A State Department Repurposed
The State Department is not simply being dismantled. It is being converted. The professional functions capable of complicating presidential action are the ones being hollowed out: regional expertise, institutional memory, candid analysis, dissent channels and experienced diplomats able to warn that a threat is illegal, an objective is unattainable or an adversary understands the negotiating file better than Washington does.
The coercive and administrative machinery remains in excellent condition.
The department is now offering grants of up to $3 million to European civil-society groups, educational institutions, nonprofits and even for-profit organizations willing to advance the administration’s preferred ideas about migration, censorship, national sovereignty and “Western civilizational heritage.”

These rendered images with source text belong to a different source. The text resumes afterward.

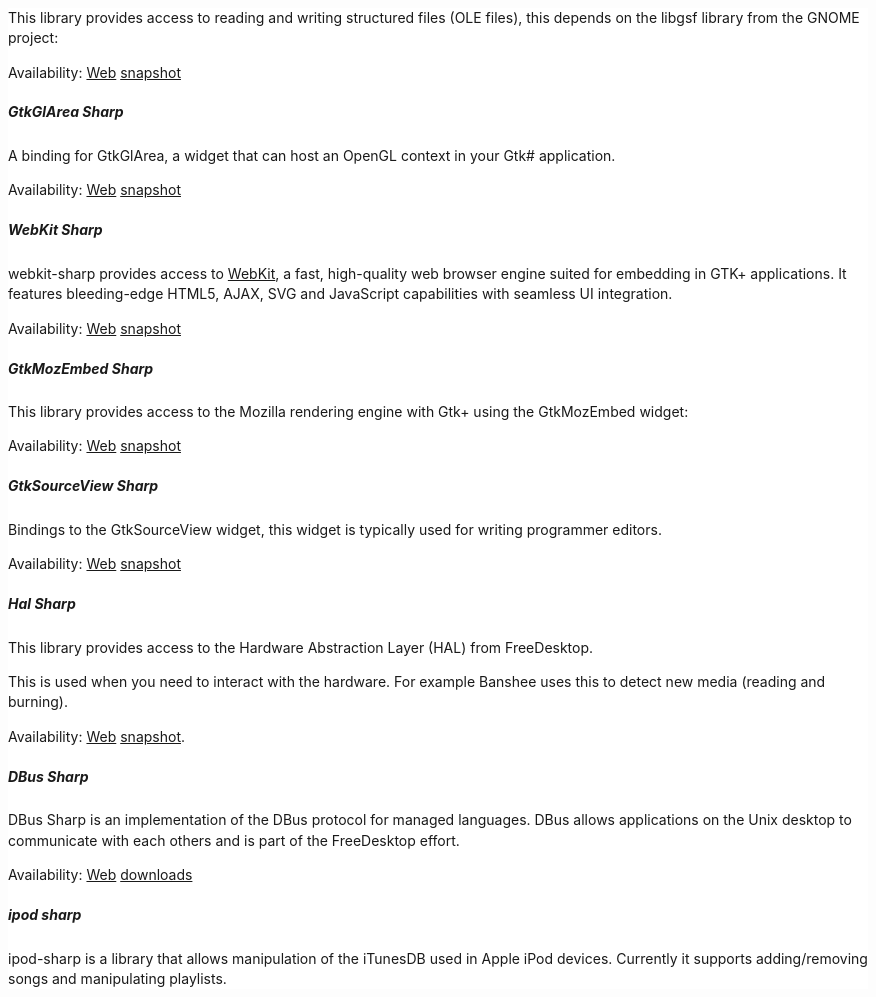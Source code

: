 This library provides access to reading and writing structured files (OLE files), this depends on the libgsf library from the GNOME project:

Availability: [Web](https://github.com/mono/gsf-sharp/) [snapshot](https://github.com/mono/gsf-sharp/archive/master.zip)

##### GtkGlArea Sharp

A binding for GtkGlArea, a widget that can host an OpenGL context in your Gtk# application.

Availability: [Web](https://github.com/mono/gtkglarea-sharp/) [snapshot](https://github.com/mono/gtkglarea-sharp/archive/master.zip)

##### WebKit Sharp

webkit-sharp provides access to [WebKit](http://live.gnome.org/WebKitGtk), a fast, high-quality web browser engine suited for embedding in GTK+ applications. It features bleeding-edge HTML5, AJAX, SVG and JavaScript capabilities with seamless UI integration.

Availability: [Web](https://github.com/mono/webkit-sharp/) [snapshot](https://github.com/mono/webkit-sharp/archive/master.zip)

##### GtkMozEmbed Sharp

This library provides access to the Mozilla rendering engine with Gtk+ using the GtkMozEmbed widget:

Availability: [Web](https://github.com/mono/gtkmozembed-sharp/) [snapshot](https://github.com/mono/gtkmozembed-sharp/archive/master.zip)

##### GtkSourceView Sharp

Bindings to the GtkSourceView widget, this widget is typically used for writing programmer editors.

Availability: [Web](https://github.com/mono/gtksourceview-sharp/) [snapshot](https://github.com/mono/gtksourceview-sharp/archive/master.zip)

##### Hal Sharp

This library provides access to the Hardware Abstraction Layer (HAL) from FreeDesktop.

This is used when you need to interact with the hardware. For example Banshee uses this to detect new media (reading and burning).

Availability: [Web](https://github.com/mono/hal-sharp/) [snapshot](https://github.com/mono/hal-sharp/archive/master.zip).

##### DBus Sharp

DBus Sharp is an implementation of the DBus protocol for managed languages. DBus allows applications on the Unix desktop to communicate with each others and is part of the FreeDesktop effort.

Availability: [Web](http://www.ndesk.org/DBusSharp) [downloads](http://www.ndesk.org/archive/dbus-sharp/)

##### ipod sharp

ipod-sharp is a library that allows manipulation of the iTunesDB used in Apple iPod devices. Currently it supports adding/removing songs and manipulating playlists.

Nearly $5 million is available to cultivate what the administration calls resistance to Europe’s current political trajectory.
The State Department insists it will not finance European political parties. It merely proposes to fund the ideological infrastructure surrounding movements it favors, which is apparently considered entirely different because the checks will not have campaign logos printed on them.

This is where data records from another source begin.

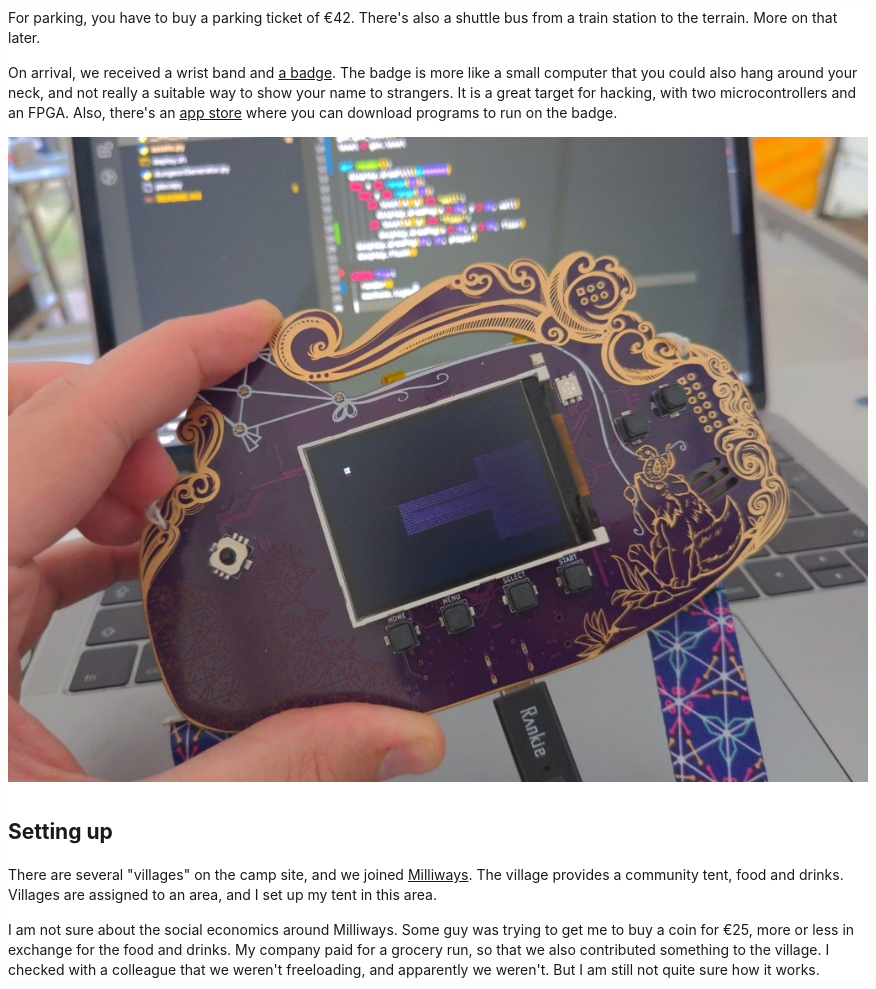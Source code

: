 For parking, you have to buy a parking ticket of €42. There's also a shuttle bus from a train station to the terrain. More on that later.

On arrival, we received a wrist band and [a badge](https://wiki.mch2022.org/Badge). The badge is more like a small computer that you could also hang around your neck, and not really a suitable way to show your name to strangers. It is a great target for hacking, with two microcontrollers and an FPGA. Also, there's an [app store](https://hatchery.badge.team/) where you can download programs to run on the badge.

<a href="https://twitter.com/mattsijansky/status/1551287332485169152/photo/1"><img src="/images/mch-badge-mattsi-jansky.jpeg" style="width: 100%"></a>

## Setting up

There are several "villages" on the camp site, and we joined [Milliways](https://wiki.milliways.info/index.php?title=Main_Page). The village provides a community tent, food and drinks. Villages are assigned to an area, and I set up my tent in this area.

I am not sure about the social economics around Milliways. Some guy was trying to get me to buy a coin for €25, more or less in exchange for the food and drinks. My company paid for a grocery run, so that we also contributed something to the village. I checked with a colleague that we weren't freeloading, and apparently we weren't. But I am still not quite sure how it works.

A department built around a formally nonpartisan professional service is being emptied while its money is redirected toward political alignment abroad.
The administration rails against foreign interference when another country comments on American democracy. Yet it is openly using American public funds to influence Europe’s internal debates over migration, speech regulation and national identity.
Sovereignty is sacred until a sovereign country adopts policies Trump dislikes.
The institution has not been replaced by nothing. It is being divided into useful and inconvenient components. The inconvenient components are the experts who might disagree.
The useful ones can distribute grants, enforce sanctions, control revenues, arrange commercial access and administer punishment.
Trump is not withdrawing America from the world. He is removing the institutions that once interpreted the world, converted power into policy and occasionally restrained presidential impulse. The machinery of knowledge and restraint is being dismantled. The machinery of extraction and coercion remains fully operational.
The Countries Are Beside the Point
None of this is really about any single country. It is one operating model expressed at different levels of coercion: a lunch invitation extended because a foreign leader is likable, a naval blockade converted into an investment solicitation, a cabinet appointment cleared over WhatsApp, an electrical grid held hostage while the oil fields are carefully spared.
Whether the setting is a Gulf monarch’s phone call, a Caracas text thread, an Iraqi bilateral or a Fox News interview, American foreign policy is now conducted as a series of personal transactions performed for an audience.
Foreign leaders become endorsees. Embassies become logistical hubs. Sovereign revenues become allowances. National resources become deal flow. War becomes a sequence of theatrical deadlines followed by another round of bombing until Trump decides the punishment has been sufficient.
Diplomacy assumes an interlocutor whose interests, history and sovereignty cannot simply be wished away.
Trump’s foreign policy begins somewhere else entirely.
We produce our own oil.
We have Venezuela.
Iraq’s oil is coming out.
Iran’s oil must be protected for the world economy.
The countries themselves are almost beside the point.




Just looking at the photo itself, Trump has a dumb thumbs up and a stupid smile. Prime Minister Ali al-Zaidi is making a fist. I’m not a writer, so I can’t even come up with any words to describe how disturbing this image feels to me.
This info makes me truly sick. The U.S. has become the thug of the world. Who will ever trust us again?